# In depth metal production tutorials by ForTiorI



## shnizzle (Mar 12, 2012)

hey people,
i know i don´t really post here much (i´m more prominent on got-djent.com) but please don´t let that irritate you. i finally managed to put up a whole in depth tutorial series about the whole music production of my solo project ForTiorI (djenty stuff).
here they are:

metal production tutorial part 1 - the knob turner - ForTiorI - YouTube 
metal production tutorial part 2 - the studio - ForTiorI - YouTube 
metal production tutorial part 3 - using impulse responses - ForTiorI - YouTube 
metal production tutorial part 4.1 - pod x3 rhythm and lead tone - ForTiorI - YouTube 
metal production tutorial part 4.2 - pod x3 ambient and clean tone - ForTiorI - YouTube 
metal production tutorial part 4.3 - pod x3 bass tones - ForTiorI - YouTube 
metal production tutorial part 5 - basics: insert/send effects, busses, routing - ForTiorI - YouTube 
metal production tutorial part 6.1 - drum mixing: intro to SD2 / kick drum - ForTiorI - YouTube
metal production tutorial part 6.2 - drum mixing: snare, toms, hi-hat - ForTiorI - YouTube 
metal production tutorial part 6.3 - drum mixing: over-heads, room mics, reverb - ForTiorI - YouTube 
metal production tutorial part 7 - making beats - ForTiorI - YouTube 
metal production tutorial part 8.1 - mixing: intro to mixing / rhythm guitars - ForTiorI - YouTube 
metal production tutorial part 8.2 - mixing: bass guitar - ForTiorI - YouTube 
metal production tutorial part 8.3 - mixing: ambient and clean guitars - ForTiorI - YouTube 
metal production tutorial part 8.4 - mixing: lead guitar/stereo width/final thoughts - ForTiorI - YouTube 
metal production tutorial part 9.1 - glitches - ForTiorI - YouTube 
metal production tutorial part 9.2 - vst instruments/stutter effects - ForTiorI - YouTube 
metal production tutorial part 10.1 - mastering: EQ, harmonic exciter, stereo imaging - ForTiorI - YouTube 
metal production tutorial part 10.2 - mastering: multi-band-comp, maximizer, reverb - ForTiorI - YouTube 
metal production tutorial part 11 - epilogue - ForTiorI - YouTube 

although the mixing is applied to my own tone and i use superior drummer and i master with izotope ozone all the principles still apply.


----------



## tank (Mar 16, 2012)

HUGE work dude, thanks a lot!


----------



## iRaiseTheDead (Mar 16, 2012)

Wow.  nice!


----------



## Winspear (Mar 16, 2012)

Awesome  I think this belongs in the recording studio forum though  
Going to work my way through these over time!
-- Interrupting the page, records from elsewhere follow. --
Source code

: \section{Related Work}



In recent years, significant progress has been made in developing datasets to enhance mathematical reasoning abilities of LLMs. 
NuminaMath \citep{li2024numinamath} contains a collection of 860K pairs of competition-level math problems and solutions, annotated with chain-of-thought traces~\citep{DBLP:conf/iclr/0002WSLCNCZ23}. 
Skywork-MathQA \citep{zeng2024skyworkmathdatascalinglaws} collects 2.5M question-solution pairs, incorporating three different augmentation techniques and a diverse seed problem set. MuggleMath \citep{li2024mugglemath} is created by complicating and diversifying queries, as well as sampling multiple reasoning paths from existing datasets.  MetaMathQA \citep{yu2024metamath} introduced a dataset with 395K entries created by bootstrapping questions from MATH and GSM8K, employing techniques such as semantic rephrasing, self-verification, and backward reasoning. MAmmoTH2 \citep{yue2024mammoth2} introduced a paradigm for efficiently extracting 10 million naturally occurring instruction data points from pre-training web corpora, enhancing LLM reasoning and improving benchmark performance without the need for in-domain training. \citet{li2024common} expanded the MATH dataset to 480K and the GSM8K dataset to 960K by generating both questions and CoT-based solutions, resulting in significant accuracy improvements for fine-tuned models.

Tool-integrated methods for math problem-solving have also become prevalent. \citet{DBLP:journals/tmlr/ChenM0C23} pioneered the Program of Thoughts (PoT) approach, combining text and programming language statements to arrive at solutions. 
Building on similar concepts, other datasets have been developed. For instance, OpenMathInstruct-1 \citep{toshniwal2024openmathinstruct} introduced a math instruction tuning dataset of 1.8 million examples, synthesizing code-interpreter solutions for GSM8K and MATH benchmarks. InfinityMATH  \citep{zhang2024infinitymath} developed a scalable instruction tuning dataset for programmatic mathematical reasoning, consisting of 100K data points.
Thanks!


----------



## ibanezlover (Mar 16, 2012)

Great work dude!


----------



## SammerX (Mar 16, 2012)

These are great man, I've been looking for something like this. Watched the first few videos; I'm going to definitely find time to watch all of them.


----------



## MartinMTL (Mar 17, 2012)

wrong forum? I don't really care about that stuff though. This looks awesome! I'm going to have to put a lot of time aside to get through all of these. Thanks for the post!


----------



## shnizzle (Mar 17, 2012)

thanks for the feedback.
i didn´t really know in which forum to put it cause it´s pretty broad. i thought "music theory, LESSONS and TECHNIQUES" would be the best. i don´t mind if you want to move it, mods.


----------



## Santuzzo (Mar 17, 2012)

Thank you so much for these!

Your videos are VERY informative and helpful!


----------



## bey0ndreaz0n (Mar 17, 2012)

Well this is great, many thanks for making!


----------



## JStraitiff (Mar 27, 2012)

The making beats video was extremely helpful for me. Thank you.


----------